Mais pendant que Morton s’efforçait ainsi de ranimer le courage des simples soldats, il se prévalait auprès des chefs de ces bruits décourageants pour leur faire sentir la nécessité de proposer un arrangement sous des conditions modérées, tandis qu’ils étaient à la tête d’une armée encore formidable et qui n’avait essuyé aucun échec. Il leur représenta que, dans la position où se trouvaient leurs partisans, on ne pouvait guère espérer qu’ils combattissent avec avantage contre les forces régulières et bien disciplinées du duc de Montmouth ; et que s’il leur arrivait, comme on devait le craindre, d’essuyer une défaite, l’insurrection, bien loin d’avoir été utile au pays, serait un prétexte pour l’opprimer plus durement encore.

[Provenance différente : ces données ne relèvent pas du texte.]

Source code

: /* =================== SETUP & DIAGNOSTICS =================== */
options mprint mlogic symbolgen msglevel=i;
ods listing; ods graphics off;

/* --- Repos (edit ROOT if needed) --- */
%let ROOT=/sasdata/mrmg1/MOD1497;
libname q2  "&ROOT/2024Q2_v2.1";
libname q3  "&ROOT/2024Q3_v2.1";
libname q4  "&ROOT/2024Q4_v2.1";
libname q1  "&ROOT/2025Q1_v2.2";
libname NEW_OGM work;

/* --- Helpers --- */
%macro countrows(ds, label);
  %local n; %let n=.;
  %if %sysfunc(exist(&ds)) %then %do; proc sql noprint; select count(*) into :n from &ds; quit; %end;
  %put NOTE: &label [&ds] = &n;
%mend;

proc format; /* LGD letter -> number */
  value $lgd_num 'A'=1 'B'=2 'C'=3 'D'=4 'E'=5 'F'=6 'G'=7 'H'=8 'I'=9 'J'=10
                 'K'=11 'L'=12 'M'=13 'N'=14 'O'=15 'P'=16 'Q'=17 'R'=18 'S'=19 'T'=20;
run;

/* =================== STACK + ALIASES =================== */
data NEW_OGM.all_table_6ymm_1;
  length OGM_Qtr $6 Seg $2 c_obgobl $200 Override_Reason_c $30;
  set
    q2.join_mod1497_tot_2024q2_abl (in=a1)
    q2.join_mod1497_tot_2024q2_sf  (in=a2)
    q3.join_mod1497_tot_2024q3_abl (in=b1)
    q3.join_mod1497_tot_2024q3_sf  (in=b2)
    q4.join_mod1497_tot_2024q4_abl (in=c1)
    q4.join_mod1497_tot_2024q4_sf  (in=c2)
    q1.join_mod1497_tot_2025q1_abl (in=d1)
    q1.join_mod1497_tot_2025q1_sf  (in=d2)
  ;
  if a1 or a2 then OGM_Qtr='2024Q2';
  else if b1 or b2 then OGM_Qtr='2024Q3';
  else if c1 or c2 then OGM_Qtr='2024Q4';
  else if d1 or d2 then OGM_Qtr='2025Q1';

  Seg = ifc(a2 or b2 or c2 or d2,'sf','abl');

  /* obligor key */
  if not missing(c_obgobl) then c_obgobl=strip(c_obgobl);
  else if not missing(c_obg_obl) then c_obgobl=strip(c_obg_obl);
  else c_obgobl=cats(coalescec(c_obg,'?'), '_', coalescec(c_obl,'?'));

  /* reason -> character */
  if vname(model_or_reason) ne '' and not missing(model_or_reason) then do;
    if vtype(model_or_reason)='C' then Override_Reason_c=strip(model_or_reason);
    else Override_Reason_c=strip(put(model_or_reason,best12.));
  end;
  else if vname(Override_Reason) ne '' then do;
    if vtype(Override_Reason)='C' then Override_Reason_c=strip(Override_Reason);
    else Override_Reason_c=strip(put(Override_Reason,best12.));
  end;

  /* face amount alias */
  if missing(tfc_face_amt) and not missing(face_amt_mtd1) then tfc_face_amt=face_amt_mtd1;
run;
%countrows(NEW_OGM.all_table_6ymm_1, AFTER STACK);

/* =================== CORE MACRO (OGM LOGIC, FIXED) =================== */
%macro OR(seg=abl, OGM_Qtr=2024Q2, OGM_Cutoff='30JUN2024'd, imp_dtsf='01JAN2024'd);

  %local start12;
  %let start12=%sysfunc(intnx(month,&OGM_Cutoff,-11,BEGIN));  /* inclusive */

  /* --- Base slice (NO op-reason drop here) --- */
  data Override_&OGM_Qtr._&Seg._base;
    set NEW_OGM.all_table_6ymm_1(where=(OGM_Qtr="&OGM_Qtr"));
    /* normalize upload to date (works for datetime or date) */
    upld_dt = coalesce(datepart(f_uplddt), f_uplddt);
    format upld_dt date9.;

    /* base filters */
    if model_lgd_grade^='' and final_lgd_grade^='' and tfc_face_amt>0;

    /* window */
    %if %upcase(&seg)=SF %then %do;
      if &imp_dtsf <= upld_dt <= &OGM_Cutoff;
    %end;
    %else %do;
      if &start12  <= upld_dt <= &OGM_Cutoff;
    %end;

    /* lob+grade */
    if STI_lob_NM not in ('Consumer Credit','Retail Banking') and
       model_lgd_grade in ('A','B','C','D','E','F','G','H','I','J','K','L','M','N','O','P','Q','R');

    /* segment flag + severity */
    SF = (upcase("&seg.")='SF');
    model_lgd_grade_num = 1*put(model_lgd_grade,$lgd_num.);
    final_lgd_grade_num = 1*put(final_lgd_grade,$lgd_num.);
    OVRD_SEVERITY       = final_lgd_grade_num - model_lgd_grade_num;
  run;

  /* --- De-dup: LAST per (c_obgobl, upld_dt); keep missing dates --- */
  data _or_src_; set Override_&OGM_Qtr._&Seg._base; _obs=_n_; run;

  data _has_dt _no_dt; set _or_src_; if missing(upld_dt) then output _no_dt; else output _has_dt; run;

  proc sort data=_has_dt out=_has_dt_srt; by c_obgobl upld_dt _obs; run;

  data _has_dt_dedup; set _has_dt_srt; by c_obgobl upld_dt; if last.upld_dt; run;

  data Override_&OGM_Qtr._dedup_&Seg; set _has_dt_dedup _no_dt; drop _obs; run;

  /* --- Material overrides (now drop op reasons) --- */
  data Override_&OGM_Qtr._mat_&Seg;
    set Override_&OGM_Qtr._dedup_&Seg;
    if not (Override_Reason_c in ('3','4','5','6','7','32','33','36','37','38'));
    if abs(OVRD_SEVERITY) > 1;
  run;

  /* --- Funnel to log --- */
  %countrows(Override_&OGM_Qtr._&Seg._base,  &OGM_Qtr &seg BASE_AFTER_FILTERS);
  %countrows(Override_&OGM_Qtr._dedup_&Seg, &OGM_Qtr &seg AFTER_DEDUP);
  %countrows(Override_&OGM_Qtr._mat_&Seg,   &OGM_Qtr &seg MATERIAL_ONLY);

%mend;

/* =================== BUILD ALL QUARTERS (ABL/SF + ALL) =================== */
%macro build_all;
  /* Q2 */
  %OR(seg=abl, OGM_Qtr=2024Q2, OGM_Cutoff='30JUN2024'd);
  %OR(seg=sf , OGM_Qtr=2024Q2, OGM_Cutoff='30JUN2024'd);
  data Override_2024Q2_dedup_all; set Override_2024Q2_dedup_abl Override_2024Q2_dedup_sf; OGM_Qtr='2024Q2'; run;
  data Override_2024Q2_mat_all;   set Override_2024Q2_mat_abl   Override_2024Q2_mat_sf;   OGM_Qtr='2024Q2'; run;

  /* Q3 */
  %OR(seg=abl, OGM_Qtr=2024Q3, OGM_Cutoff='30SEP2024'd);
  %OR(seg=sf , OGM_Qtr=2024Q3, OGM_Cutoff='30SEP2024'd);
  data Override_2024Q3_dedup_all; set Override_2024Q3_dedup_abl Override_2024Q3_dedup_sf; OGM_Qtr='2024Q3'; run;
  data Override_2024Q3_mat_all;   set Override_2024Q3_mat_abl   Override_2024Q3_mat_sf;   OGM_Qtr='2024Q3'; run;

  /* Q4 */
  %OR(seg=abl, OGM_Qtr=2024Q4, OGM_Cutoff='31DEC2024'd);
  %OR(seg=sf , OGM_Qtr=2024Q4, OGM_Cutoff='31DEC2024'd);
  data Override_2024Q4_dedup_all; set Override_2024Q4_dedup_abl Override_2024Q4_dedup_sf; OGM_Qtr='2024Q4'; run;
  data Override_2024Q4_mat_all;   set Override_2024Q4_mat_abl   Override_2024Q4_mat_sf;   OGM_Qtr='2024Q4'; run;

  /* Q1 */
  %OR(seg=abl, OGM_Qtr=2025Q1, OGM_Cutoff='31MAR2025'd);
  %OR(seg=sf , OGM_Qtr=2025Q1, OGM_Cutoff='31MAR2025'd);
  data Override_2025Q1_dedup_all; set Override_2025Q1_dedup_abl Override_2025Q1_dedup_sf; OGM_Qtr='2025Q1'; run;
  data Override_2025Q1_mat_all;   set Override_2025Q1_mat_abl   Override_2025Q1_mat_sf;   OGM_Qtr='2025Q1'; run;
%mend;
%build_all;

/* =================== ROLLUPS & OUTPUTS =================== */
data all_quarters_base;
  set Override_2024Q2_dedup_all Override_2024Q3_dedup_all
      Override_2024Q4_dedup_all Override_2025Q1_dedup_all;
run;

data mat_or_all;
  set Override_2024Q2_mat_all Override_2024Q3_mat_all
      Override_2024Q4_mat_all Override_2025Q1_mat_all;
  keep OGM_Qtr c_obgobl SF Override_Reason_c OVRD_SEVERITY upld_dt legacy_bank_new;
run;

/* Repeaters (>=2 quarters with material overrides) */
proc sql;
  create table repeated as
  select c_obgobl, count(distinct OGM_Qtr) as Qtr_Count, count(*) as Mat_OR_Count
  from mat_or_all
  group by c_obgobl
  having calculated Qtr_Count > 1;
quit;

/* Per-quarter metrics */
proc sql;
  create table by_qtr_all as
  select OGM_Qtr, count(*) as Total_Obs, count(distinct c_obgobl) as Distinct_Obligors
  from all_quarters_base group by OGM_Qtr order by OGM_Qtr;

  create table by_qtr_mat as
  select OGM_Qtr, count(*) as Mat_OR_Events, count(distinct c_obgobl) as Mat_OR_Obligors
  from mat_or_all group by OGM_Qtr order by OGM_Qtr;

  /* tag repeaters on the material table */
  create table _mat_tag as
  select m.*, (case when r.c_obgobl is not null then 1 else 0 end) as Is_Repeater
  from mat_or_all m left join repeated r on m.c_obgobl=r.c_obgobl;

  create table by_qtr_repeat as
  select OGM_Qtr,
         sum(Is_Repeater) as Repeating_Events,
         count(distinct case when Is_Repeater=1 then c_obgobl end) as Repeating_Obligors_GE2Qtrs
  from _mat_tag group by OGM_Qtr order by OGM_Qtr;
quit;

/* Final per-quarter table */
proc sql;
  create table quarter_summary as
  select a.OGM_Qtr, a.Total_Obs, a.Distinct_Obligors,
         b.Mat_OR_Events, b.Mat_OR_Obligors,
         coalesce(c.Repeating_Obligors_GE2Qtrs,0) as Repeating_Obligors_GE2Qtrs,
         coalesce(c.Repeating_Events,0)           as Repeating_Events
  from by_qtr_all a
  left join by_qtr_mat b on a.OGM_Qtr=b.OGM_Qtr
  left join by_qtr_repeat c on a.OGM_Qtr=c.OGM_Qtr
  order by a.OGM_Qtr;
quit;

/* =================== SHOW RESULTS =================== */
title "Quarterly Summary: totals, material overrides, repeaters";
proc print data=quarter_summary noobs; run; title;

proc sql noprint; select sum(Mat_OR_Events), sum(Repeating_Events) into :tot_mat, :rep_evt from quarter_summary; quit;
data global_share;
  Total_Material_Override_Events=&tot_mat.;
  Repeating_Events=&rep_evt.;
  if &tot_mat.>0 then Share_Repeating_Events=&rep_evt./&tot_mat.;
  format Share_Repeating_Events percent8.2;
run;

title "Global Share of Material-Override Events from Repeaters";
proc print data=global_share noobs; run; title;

Pressés par ces arguments, et sentant qu’il était aussi dangereux de rester assemblés que de congédier leurs troupes, la plupart des chefs avouèrent que si les conditions transmises par lord Evandale au duc de Montmouth étaient obtenues, le but pour lequel ils avaient pris les armes serait en grande partie atteint. Ils donnèrent donc leur adhésion à ces propositions, et convinrent d’appuyer les remontrances présentées par Henri Morton. D’un autre côté, quelques chefs, et certains hommes dont l’influence sur le peuple était beaucoup plus grande que celle de personnages en apparence plus considérables, regardaient tout traité de paix qui n’avait pas pour base la ligue solennelle et le Covenant de 1640, comme entièrement illusoire et sans force, comme impie et hérétique. Ils faisaient partager leurs sentiments à la multitude imprévoyante et qui n’avait rien à perdre, en persuadant à beaucoup de gens que ces timides conseillers qui parlaient de paix, sans y mettre pour condition l’expulsion de la famille royale, et la déclaration que l’Église serait affranchie de toute autorité temporelle, devaient être regardés comme des traîtres qui ne cherchaient qu’un spécieux prétexte pour abandonner leurs frères d’armes.